Want to make sure whether my solution to the problem: $cosz = 6$ is correct.

Question

So, the solution: \begin{align*} & & \cos z &= 6 \\ &\Rightarrow & \frac{1}{2}(e^{iz} + e^{-iz}) &= 6 \\ &\Rightarrow & e^{iz} + e^{-iz} &= 12 \end{align*} multiplying everything by $e^{iz}$, we get: $(e^{iz})^2 -12e^{iz} +1$. COntinuing the displayed development, \begin{align*} &\Rightarrow & e^{iz} &= \frac{1}{2}\left(12 \pm \sqrt{12^2 - 4} \right) \\ & & &= 6 \pm \sqrt{35} \\ & & e^{iz} &= e^{ln(6 \pm \sqrt{35})} \end{align*} (this part I know thechnically, but I don't know the reason why it is so) \begin{align*} & & iz &= ln(6 \pm \sqrt{35}) \Rightarrow ln(6 \pm \sqrt{35}) \\ & & &= ln|\sqrt{36 + 35}| + i(0 + 2\pi k) \\ & & &= ln|\sqrt{71}| +i2\pi k \\ & & z &= 2\pi k -i\ln|\sqrt{71}| \end{align*}

First this seems to be incorrect as maybe the modulus has two distinct values, because it's all reall part, so in that case:

$$1) iz = ln(6 \pm \sqrt{35}) = \ln|71 \pm 12\sqrt{35}| + i 2\pi k \\ z = 2 \pi k - i \ln |71 \pm \sqrt{35}|, \ \ k \in Z$$

So, if it's not correct, where is my mistake?

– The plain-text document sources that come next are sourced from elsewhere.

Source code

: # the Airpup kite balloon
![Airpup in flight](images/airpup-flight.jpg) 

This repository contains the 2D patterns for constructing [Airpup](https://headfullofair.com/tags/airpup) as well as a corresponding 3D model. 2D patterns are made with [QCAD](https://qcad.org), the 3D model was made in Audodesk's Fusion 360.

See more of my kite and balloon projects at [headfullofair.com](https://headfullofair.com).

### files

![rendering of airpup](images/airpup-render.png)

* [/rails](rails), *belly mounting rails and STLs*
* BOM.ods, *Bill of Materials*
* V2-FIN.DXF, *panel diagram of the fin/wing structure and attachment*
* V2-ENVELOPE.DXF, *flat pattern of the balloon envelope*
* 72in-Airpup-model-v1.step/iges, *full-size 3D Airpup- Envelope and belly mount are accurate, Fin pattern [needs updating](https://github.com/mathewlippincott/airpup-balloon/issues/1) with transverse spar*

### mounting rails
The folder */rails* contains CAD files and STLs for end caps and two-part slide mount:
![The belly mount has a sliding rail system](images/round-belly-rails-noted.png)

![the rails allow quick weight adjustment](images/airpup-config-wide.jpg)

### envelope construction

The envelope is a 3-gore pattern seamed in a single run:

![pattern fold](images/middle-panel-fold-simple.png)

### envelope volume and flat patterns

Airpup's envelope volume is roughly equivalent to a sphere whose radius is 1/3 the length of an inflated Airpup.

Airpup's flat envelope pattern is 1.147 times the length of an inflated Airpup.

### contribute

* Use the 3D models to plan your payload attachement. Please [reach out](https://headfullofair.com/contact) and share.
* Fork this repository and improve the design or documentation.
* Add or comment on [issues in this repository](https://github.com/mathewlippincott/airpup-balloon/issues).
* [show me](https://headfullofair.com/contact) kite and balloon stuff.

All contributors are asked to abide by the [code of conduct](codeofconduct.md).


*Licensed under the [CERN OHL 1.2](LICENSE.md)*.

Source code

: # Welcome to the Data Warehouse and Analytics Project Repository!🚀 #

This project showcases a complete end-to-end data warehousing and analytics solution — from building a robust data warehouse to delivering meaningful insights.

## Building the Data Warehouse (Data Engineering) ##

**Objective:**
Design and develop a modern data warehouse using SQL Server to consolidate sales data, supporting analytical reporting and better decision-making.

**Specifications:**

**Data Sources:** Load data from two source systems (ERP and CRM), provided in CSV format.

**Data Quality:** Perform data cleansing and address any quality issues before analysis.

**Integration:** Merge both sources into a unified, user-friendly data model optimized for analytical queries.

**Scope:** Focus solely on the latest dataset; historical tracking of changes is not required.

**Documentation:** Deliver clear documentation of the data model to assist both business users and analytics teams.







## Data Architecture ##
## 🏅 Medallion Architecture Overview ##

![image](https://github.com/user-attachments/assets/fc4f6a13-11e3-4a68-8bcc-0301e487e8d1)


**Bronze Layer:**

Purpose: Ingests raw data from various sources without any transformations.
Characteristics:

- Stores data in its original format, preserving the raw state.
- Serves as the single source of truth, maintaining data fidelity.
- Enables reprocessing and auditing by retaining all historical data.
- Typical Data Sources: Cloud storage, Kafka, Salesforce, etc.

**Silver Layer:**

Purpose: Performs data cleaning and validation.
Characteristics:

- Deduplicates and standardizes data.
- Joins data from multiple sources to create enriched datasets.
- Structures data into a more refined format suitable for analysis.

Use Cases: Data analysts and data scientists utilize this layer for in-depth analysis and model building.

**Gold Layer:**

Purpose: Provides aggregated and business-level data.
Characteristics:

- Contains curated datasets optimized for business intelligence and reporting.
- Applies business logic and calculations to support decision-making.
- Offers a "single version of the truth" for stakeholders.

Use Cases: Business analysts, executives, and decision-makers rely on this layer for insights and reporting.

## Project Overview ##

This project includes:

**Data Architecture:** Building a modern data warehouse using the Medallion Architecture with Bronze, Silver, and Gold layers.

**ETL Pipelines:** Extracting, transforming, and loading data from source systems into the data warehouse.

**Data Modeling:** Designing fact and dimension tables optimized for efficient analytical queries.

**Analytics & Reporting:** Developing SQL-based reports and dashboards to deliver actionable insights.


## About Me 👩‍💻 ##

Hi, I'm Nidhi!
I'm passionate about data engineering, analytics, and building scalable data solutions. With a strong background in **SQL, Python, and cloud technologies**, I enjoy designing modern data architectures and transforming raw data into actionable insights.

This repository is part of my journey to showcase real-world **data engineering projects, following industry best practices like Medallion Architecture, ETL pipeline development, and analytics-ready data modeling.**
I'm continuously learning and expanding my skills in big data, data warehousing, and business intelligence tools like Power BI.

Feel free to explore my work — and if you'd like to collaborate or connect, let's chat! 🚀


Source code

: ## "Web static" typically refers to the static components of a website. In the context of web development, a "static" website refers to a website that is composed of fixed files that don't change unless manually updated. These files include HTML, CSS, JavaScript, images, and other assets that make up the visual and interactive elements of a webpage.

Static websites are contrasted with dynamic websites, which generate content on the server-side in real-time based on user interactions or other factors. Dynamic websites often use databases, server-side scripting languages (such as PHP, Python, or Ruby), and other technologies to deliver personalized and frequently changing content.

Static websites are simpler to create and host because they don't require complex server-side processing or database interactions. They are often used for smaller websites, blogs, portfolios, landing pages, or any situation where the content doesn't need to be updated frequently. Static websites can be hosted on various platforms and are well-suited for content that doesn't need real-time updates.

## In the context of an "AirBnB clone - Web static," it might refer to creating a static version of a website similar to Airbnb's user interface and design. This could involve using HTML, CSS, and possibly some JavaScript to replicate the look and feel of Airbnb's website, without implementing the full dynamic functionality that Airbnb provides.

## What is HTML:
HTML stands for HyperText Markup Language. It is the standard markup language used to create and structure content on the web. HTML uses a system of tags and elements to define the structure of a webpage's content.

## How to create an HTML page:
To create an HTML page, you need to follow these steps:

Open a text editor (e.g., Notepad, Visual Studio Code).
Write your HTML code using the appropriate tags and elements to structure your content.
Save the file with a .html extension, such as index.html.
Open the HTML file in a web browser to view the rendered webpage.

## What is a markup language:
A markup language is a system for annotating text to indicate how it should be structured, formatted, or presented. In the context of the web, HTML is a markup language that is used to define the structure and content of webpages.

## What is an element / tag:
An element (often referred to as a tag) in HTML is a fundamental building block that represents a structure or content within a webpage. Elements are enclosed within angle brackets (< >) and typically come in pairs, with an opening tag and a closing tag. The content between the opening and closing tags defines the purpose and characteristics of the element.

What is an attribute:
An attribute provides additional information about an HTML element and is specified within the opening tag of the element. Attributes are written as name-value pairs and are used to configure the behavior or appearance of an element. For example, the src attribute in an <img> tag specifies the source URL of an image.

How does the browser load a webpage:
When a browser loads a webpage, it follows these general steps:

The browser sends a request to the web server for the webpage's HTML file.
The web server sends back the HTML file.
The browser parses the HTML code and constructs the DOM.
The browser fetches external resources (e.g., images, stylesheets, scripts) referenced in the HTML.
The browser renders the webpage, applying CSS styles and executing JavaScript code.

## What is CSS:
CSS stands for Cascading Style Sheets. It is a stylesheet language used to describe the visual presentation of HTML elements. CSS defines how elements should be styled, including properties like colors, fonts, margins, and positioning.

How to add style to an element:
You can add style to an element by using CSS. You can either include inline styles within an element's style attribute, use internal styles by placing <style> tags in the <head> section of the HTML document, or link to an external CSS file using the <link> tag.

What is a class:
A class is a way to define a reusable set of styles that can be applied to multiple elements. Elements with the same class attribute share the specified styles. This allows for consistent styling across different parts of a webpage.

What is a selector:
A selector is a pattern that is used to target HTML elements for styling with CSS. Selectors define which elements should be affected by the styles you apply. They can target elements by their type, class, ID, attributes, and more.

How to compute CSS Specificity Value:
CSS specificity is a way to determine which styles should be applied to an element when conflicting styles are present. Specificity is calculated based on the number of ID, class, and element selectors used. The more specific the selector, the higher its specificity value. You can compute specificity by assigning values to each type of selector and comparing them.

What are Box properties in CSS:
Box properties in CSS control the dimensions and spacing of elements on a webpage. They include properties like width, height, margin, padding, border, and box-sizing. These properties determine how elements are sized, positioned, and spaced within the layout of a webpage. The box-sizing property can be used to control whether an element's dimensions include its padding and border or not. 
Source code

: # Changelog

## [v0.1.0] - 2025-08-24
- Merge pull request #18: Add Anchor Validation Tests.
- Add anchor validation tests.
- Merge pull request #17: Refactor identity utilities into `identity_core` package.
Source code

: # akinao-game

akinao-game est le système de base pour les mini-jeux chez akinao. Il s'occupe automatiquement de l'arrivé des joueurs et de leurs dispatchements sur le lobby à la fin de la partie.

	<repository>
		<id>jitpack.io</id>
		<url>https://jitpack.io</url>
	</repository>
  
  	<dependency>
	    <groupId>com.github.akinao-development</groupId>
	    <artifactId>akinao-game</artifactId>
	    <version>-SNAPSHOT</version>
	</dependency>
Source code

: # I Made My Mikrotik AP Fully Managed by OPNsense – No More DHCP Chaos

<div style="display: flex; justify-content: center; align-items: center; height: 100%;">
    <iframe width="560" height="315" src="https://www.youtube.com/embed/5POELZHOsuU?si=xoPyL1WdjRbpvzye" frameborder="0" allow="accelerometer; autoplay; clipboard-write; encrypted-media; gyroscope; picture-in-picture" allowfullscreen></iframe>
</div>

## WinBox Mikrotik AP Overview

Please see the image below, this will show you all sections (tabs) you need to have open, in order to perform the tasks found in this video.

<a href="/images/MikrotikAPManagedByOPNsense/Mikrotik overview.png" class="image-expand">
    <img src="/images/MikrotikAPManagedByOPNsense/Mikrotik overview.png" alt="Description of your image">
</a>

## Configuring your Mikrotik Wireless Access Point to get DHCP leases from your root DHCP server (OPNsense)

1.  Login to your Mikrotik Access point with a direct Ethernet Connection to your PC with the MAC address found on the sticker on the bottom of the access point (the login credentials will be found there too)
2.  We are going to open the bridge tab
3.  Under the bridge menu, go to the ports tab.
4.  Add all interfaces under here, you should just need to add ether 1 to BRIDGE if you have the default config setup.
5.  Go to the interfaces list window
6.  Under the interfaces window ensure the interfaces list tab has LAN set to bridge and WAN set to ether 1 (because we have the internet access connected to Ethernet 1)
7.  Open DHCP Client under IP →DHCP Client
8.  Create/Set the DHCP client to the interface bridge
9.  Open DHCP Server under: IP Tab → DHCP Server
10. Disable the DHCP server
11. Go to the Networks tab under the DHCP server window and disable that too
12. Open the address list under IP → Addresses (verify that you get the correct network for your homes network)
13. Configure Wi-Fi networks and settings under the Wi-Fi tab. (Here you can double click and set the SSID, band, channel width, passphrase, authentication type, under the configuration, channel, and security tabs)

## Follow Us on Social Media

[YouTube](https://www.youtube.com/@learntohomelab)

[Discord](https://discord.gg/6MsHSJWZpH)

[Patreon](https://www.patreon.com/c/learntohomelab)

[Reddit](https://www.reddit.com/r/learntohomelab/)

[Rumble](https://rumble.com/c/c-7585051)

Also why is it so that $e^{iz} = e^{ln(6 \pm \sqrt{35})}?$

Answer 1

I agree with what you wrote until you get $e^{iz}=6\pm\sqrt{35}$. Now, what you deduce from this is that$$iz=\log\left(6\pm\sqrt{35}\right)+2k\pi i,$$for some integer $k$. Multiplying both sides by $i$, you get that$$z=-2k\pi+i\log\left(6\pm\sqrt{35}\right),$$again, for some integer $k$.

Answer 2

Here is a simpler approach

$$\cos z = \cos [i (-i z + i 2\pi k)] = \cosh(-i z + i 2\pi k) = 6$$

Then,

$$-i z + i 2\pi k= \pm \cosh^{-1}6$$

which leads to the solutions

$$z = 2\pi k \pm i \cosh^{-1}6 = 2\pi k \pm i \ln(6+\sqrt{35})$$

where the identity $\cosh^{-1}a= \ln(a+\sqrt{a^2-1})$ is used in the last step.